Prior to the Wade Davis Bill, Northern Republicans had taken advantage of the southern absence from congress during Reconstruction to pass an economic legislation that would promote industrialist ideals from the north; furthermore, this was an attempt to defy the Southern Democratic Party, in order to remake the south in a northern, industrialized image. These economic legislations gave birth to many opportunities for Yankee industrialists to enter into big business, taking advantage of new technologies that were being developed in both Europe and the United States. Companies such as General Electric, Du Pont, and Eastman Kodak were investing millions of dollars into research and development in order to compete with foreign technology.  An American inventor named William Kelly developed a process to mass produce steel from pig iron, and this process was perfected and patented by an Englishman named Henry Bessemer. This new technique, known as the Bessemer process, effectively turbocharged the steel industry, making a path for many elite businessmen to emerge to economic power. Accelerated steel production gave birth to the American railway system; however, these advances would give birth to a labor crisis involving both immigrants and natively born American citizens.
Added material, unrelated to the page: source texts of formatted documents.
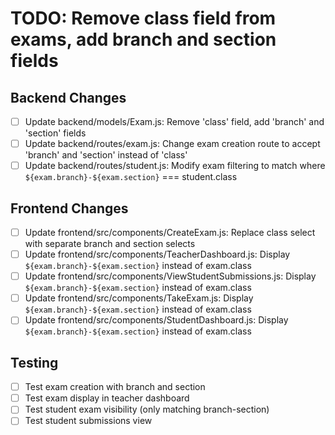 # TODO: Remove class field from exams, add branch and section fields

## Backend Changes
- [ ] Update backend/models/Exam.js: Remove 'class' field, add 'branch' and 'section' fields
- [ ] Update backend/routes/exam.js: Change exam creation route to accept 'branch' and 'section' instead of 'class'
- [ ] Update backend/routes/student.js: Modify exam filtering to match where `${exam.branch}-${exam.section}` === student.class

## Frontend Changes
- [ ] Update frontend/src/components/CreateExam.js: Replace class select with separate branch and section selects
- [ ] Update frontend/src/components/TeacherDashboard.js: Display `${exam.branch}-${exam.section}` instead of exam.class
- [ ] Update frontend/src/components/ViewStudentSubmissions.js: Display `${exam.branch}-${exam.section}` instead of exam.class
- [ ] Update frontend/src/components/TakeExam.js: Display `${exam.branch}-${exam.section}` instead of exam.class
- [ ] Update frontend/src/components/StudentDashboard.js: Display `${exam.branch}-${exam.section}` instead of exam.class

## Testing
- [ ] Test exam creation with branch and section
- [ ] Test exam display in teacher dashboard
- [ ] Test student exam visibility (only matching branch-section)
- [ ] Test student submissions view
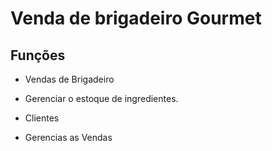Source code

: # Venda de brigadeiro Gourmet

## Funções

* Vendas de Brigadeiro

* Gerenciar o estoque de ingredientes.

* Clientes

* Gerencias as Vendas
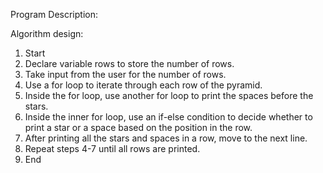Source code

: Program Description:

Algorithm design:
1. Start
2. Declare variable rows to store the number of rows.
3. Take input from the user for the number of rows.
4. Use a for loop to iterate through each row of the pyramid.
5. Inside the for loop, use another for loop to print the spaces before the stars.
6. Inside the inner for loop, use an if-else condition to decide whether to print a star or a space based on the position in the row.
7. After printing all the stars and spaces in a row, move to the next line.
8. Repeat steps 4-7 until all rows are printed.
9. End
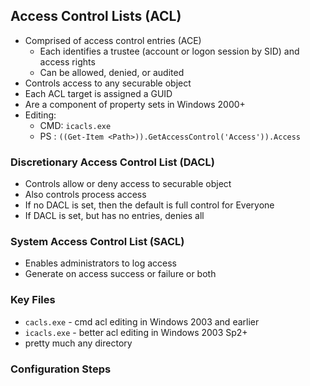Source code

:## Access Control Lists (ACL)
 - Comprised of access control entries (ACE)
   + Each identifies a trustee (account or logon session by SID) and access rights
   +  Can be allowed, denied, or audited
 - Controls access to any securable object
 - Each ACL target is assigned a GUID
 - Are a component of property sets in Windows 2000+
 - Editing:
    + CMD: `icacls.exe`
    + PS : `((Get-Item <Path>)).GetAccessControl('Access')).Access`

### Discretionary Access Control List (DACL)
 - Controls allow or deny access to securable object
 - Also controls process access
 - If no DACL is set, then the default is full control for Everyone
 - If DACL is set, but has no entries, denies all

### System Access Control List (SACL)
 - Enables administrators to log access
 - Generate on access success or failure or both

### Key Files
 - `cacls.exe` - cmd acl editing in Windows 2003 and earlier
 - `icacls.exe` - better acl editing in Windows 2003 Sp2+
 - pretty much any directory

### Configuration Steps
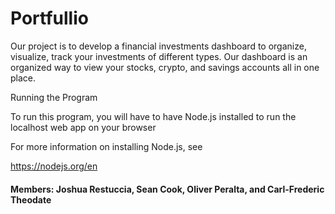 # Portfullio
Our project is to develop a financial investments dashboard to organize, visualize, track your investments of different types. Our dashboard is an organized way to view your stocks, crypto,  and savings accounts all in one place.

Running the Program

To run this program, you will have to have Node.js installed to run the localhost web app on your browser

For more information on installing Node.js, see

https://nodejs.org/en



#### Members: Joshua Restuccia, Sean Cook, Oliver Peralta, and Carl-Frederic Theodate
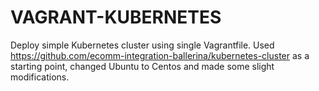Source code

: # VAGRANT-KUBERNETES
Deploy simple Kubernetes cluster using single Vagrantfile.
Used https://github.com/ecomm-integration-ballerina/kubernetes-cluster as a starting point, changed Ubuntu to Centos and made some slight modifications.
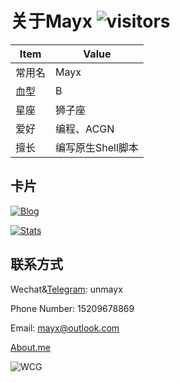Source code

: # 关于Mayx  ![visitors](https://visitor-badge.glitch.me/badge?page_id=mayx_page)   

| Item | Value |
| - | - |
| 常用名 | Mayx |
| 血型 | B |
| 星座 | 狮子座 |
| 爱好 | 编程、ACGN |
| 擅长 | 编写原生Shell脚本 |

## 卡片

 [![Blog](https://mabbs.github.io/BlogCard.svg)](https://mabbs.github.io)

 [![Stats](https://github-readme-stats.vercel.app/api?username=Mabbs&show_icons=true&theme=dark)](https://github.com/Mabbs)

## 联系方式
 
 Wechat&[Telegram](https://t.me/unmayx): unmayx
 
 Phone Number: 15209678869
 
 Email: <mayx@outlook.com>
 
 [About.me](https://about.me/mayx)

 ![WCG](https://www.seti-germany.de/wcg/badge_Mayx_10.png)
By the turn of the century, many Americans were apprehensive towards the glaring aspects of Capitalism that had taken over the United States; furthermore, many industrialists, such as Andrew Carnegie, had established various monopolies over the American economy in the form of trusts.  Factors arising from such monopolies, such as artificially high prices, and an unstable agricultural economy, allowed rich industrialists to grow in power and wealth at an accelerated rate. Many immigrants entered the United States looking for a chance to pursue wealth and prosperity; however, they were subjected to unspeakable working conditions to ensure the growth of the American economy. Many children were subjected to 10 hour workdays in factories, while adult workers, migrant and domestic alike, were practically enslaved for very little pay and poor living conditions. The accident rate for Americans in the workplace was higher than any other industrialized country in the world, and many workers were subjected to occupational hazards such as lead and phosphorous with little or no concern from their employers.